(Task) Work out how many lines in the data hold the word "width", and reply with that number only.

*** Opening of Data excerpts ***

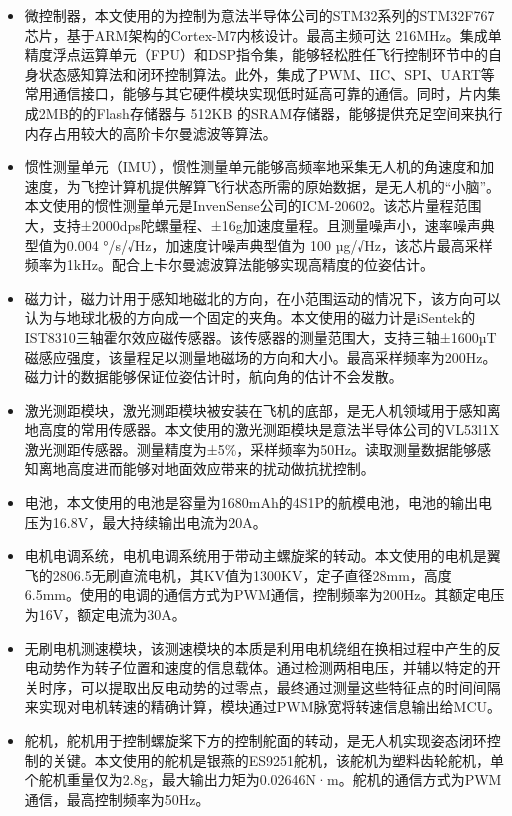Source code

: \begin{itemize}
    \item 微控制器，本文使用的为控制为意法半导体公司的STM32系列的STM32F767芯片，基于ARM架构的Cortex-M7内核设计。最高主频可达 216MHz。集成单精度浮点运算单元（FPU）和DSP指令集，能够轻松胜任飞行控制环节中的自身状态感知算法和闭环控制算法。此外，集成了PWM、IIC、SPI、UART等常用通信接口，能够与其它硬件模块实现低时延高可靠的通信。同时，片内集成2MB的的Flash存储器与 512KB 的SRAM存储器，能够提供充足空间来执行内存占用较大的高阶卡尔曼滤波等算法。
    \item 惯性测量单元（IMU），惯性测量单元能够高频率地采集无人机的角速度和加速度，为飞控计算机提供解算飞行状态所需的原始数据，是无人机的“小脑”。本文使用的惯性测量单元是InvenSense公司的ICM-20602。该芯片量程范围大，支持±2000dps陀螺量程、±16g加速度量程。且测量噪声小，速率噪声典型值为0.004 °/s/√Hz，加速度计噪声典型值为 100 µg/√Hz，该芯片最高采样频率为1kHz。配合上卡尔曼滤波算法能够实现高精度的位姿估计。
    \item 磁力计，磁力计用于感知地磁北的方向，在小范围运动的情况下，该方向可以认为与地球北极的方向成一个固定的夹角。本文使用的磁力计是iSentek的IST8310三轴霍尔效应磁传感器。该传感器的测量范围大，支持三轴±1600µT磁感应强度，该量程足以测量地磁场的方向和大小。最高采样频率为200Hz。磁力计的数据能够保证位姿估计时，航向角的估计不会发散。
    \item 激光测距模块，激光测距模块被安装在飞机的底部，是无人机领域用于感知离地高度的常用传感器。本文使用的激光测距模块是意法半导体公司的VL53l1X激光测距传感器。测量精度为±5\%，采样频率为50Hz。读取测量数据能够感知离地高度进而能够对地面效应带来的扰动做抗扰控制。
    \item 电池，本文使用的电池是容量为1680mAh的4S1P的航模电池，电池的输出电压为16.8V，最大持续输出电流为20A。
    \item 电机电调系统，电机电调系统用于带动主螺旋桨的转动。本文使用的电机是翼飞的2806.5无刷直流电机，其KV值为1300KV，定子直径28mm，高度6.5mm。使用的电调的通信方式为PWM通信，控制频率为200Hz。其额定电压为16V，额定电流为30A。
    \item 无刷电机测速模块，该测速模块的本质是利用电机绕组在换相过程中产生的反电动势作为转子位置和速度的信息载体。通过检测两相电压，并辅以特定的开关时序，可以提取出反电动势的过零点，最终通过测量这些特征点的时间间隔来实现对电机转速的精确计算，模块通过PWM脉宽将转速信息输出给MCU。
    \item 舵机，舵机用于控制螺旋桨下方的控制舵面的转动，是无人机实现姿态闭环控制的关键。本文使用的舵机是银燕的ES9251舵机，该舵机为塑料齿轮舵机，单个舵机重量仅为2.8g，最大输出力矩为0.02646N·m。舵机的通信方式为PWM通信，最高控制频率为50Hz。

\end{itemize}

*** Close of Data excerpts ***
*** Opening of Data excerpts ***

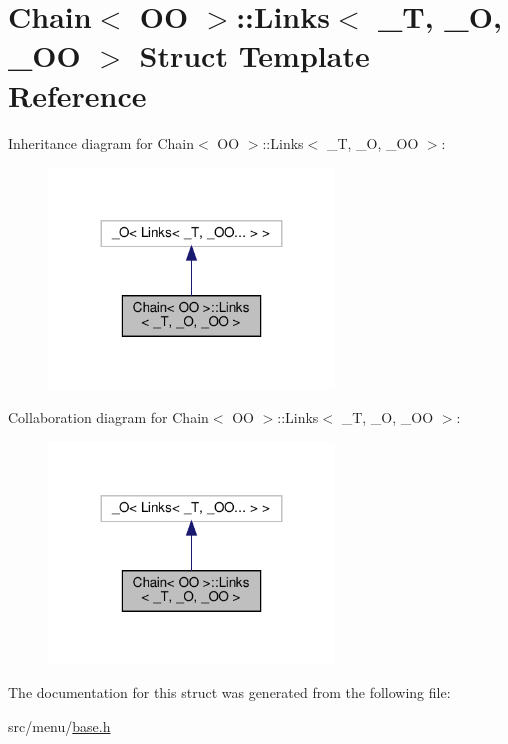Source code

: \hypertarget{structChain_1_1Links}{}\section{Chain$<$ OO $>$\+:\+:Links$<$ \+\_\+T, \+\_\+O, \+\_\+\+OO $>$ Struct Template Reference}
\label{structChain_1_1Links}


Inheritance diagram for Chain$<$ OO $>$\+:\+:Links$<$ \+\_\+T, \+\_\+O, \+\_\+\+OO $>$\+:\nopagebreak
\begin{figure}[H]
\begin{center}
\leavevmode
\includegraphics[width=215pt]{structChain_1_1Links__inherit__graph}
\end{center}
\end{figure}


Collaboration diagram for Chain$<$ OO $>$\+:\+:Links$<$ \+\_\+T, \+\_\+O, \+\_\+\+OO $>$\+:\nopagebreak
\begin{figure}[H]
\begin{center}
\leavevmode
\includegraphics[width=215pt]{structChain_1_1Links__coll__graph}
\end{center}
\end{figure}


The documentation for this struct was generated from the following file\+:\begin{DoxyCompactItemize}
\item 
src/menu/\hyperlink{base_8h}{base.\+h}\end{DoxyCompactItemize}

*** Close of Data excerpts ***

(Task solution) 2